Ad Atticum 1.20
Ad Atticum 1.20
Headnote
Cicero to Atticus, written at Rome shortly after 12 May 60 BC (“the fourth day before the Ides of May,” the date Cicero gives himself as the day of his return from the Pompeian villa). The letter answers Atticus’s of the Ides of February, three months in transit. Atticus, returning from Epirus, has expressed himself with measured kindness about the Quintus–Pomponia quarrel; Cicero in §1 closes the topic for the time being and asks for it to wait till they meet.
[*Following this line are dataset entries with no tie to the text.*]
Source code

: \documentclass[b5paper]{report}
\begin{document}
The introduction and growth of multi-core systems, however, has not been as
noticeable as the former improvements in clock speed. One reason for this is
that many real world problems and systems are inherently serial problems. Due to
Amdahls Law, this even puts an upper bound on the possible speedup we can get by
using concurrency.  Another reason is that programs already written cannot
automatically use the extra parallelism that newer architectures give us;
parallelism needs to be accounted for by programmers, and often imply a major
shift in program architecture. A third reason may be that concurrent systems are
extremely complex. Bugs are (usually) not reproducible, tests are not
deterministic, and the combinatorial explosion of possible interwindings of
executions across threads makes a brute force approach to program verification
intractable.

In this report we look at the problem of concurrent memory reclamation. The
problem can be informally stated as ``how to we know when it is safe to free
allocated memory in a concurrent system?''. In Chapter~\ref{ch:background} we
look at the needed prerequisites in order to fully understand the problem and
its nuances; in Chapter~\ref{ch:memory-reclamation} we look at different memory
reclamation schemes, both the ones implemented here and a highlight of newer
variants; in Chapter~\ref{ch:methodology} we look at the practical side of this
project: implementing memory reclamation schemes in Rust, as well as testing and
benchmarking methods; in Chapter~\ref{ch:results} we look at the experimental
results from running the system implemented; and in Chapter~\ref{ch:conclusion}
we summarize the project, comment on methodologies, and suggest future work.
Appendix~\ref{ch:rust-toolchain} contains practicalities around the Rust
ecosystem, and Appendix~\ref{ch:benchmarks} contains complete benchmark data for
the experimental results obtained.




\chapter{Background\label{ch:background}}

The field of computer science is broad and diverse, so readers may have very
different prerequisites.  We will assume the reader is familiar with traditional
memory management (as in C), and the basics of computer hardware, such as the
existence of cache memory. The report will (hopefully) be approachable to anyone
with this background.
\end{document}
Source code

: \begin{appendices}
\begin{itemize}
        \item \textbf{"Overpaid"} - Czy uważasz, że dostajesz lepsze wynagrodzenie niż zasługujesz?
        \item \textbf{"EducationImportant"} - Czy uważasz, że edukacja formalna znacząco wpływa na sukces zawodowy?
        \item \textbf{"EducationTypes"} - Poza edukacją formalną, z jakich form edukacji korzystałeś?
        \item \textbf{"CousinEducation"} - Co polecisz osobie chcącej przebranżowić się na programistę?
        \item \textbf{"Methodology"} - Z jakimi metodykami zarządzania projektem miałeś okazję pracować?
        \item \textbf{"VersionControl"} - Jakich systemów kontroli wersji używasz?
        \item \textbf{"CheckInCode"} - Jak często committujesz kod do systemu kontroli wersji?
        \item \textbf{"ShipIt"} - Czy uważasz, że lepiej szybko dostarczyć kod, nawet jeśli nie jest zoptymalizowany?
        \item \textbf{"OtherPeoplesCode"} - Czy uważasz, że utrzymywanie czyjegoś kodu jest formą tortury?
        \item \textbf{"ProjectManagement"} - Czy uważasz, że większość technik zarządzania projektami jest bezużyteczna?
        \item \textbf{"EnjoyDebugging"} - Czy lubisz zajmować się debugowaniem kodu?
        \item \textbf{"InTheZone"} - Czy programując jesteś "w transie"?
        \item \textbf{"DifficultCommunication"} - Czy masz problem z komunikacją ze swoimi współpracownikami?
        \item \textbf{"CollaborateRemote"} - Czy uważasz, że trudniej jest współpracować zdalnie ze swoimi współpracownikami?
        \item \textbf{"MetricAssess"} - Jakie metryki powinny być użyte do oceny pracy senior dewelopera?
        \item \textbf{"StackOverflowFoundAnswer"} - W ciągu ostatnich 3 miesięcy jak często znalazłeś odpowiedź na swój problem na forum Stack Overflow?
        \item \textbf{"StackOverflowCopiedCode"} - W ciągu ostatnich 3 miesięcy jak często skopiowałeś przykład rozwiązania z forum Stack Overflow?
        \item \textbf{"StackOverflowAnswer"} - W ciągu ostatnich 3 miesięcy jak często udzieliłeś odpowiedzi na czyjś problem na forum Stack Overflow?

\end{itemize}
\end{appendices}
The body of the letter is the famous account of his political position at the moment when the First Triumvirate is about to crystallize: Pompey is being courted by Cicero (“the man of the highest fortune, authority, favour”), and Cicero claims to have turned Pompey from the hope of the wicked toward Cicero’s own line. “We must not give up the standing of our dignity, nor must we go inside another’s defences without our own forces.” §3 is the famous Sparta-tag from Euripides (Telephus, fr. 723 N2) — “the Sparta which has fallen to my lot” — claimed as his consular party without retainer or following: “I hold this aristocratic course, since the death of Catulus, with no defence and with no following.” Quintus’s son Catulus had died in early 60 BC; with him gone, the only senior conservative leader of weight is now Cicero himself. The remaining paragraphs are domestic shop: Atticus’s Sicyonian creditor business; the new consuls (Metellus Celer “outstanding,” Afranius the “Aulus’s son” a “black eye of our Magnus”); the finished Greek poem on the consulship sent off; the acquisition of the books left by Servius Claudius (the scholar of Plautus, dead earlier in the year), with the characteristic plea to Atticus to “strive through friends, clients, guests, freedmen and slaves” to see that not a scrap perishes.